Parkinson’s disease is the world’s fastest developing neurological ailment, characterized by involuntary or uncontrollable movements. Charco Neurotech, a company dedicated to helping people with Parkinson’s, has designed a device named CUE1 to alleviate several symptoms of Parkinson’s disease.

The company has received initial investment from the Imperial College Enterprise Fund, along with $10 million in a round-headed investment by Amadeus Capital Partners and Parkwalk Advisors. Recently, the team has also collaborated with the Queen Mary University of London on research as a part of a Knowledge Transfer Partnership (KTP) to test the operation of its technology. 

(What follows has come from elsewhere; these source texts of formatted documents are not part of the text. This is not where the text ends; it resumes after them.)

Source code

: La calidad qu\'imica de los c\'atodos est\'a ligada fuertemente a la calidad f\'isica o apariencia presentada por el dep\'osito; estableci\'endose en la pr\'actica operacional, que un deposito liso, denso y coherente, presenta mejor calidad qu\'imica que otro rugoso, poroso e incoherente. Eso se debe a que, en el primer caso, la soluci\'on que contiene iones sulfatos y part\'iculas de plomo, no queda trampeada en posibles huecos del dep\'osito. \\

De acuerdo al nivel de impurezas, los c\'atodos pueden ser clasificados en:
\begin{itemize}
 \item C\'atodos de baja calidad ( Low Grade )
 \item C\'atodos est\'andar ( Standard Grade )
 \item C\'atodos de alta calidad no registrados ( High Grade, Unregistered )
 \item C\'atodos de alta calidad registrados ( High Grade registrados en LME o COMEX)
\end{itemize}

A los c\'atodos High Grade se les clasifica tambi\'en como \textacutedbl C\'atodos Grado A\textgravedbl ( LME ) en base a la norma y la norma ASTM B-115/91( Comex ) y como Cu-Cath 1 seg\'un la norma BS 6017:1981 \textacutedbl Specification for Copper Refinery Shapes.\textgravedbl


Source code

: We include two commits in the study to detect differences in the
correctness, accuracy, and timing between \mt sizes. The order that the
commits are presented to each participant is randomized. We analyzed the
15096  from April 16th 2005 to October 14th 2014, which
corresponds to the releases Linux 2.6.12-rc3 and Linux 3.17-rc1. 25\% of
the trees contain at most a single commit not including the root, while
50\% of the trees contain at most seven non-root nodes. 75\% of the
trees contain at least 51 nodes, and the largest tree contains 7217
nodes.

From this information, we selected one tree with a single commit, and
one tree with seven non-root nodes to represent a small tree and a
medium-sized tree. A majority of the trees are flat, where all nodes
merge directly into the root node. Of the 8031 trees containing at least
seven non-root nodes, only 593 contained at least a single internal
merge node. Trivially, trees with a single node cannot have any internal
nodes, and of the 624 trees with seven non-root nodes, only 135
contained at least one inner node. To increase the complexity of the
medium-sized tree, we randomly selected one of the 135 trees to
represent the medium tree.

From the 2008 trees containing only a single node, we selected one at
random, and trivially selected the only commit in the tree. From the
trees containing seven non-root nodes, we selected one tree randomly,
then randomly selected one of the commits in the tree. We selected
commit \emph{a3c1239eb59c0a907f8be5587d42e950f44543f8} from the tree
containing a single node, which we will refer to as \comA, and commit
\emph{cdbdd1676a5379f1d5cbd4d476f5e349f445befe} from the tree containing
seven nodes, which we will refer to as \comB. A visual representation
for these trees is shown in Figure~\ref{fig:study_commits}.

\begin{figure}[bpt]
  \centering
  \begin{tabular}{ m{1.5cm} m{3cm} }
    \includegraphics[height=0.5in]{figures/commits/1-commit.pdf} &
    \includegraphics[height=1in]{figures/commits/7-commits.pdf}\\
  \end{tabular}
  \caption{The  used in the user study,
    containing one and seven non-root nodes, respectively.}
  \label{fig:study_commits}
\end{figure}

Patients with Parkinson’s rely on pharmacological therapy to reduce their symptoms. CUE1 may offer a non-pharmaceutical aid to conventional treatment. The cutting-edge medical technology has been developed as a consequence of research into the effect of vibration on the symptoms of the disease. Back in the 19th century, a French neurologist named Jean-Martin Charcot first observed that patients with Parkinson’s disease who traveled to his office fared better in terms of clinical symptoms than when he went to visit them at their homes. Consequently, he hypothesized that the vibrations from the train rides to his office relieved their symptoms.

Working on the same line, this pebble-sized device employs pulsed cueing and concentrated vibrotactile stimulation to mitigate symptoms such as slow gait and body stiffness, leading to improved mobility. 

It is a non-invasive device that can be attached to the sternum with medical adhesives or worn as an accessory. The device delivers targeted vibration to the chest, which in turn signals the brain to reduce beta wave activity (which is a common factor for people with Parkinson’s). The preclinical study shows that it may help lessen symptoms such as slowness as well as overall balance issues.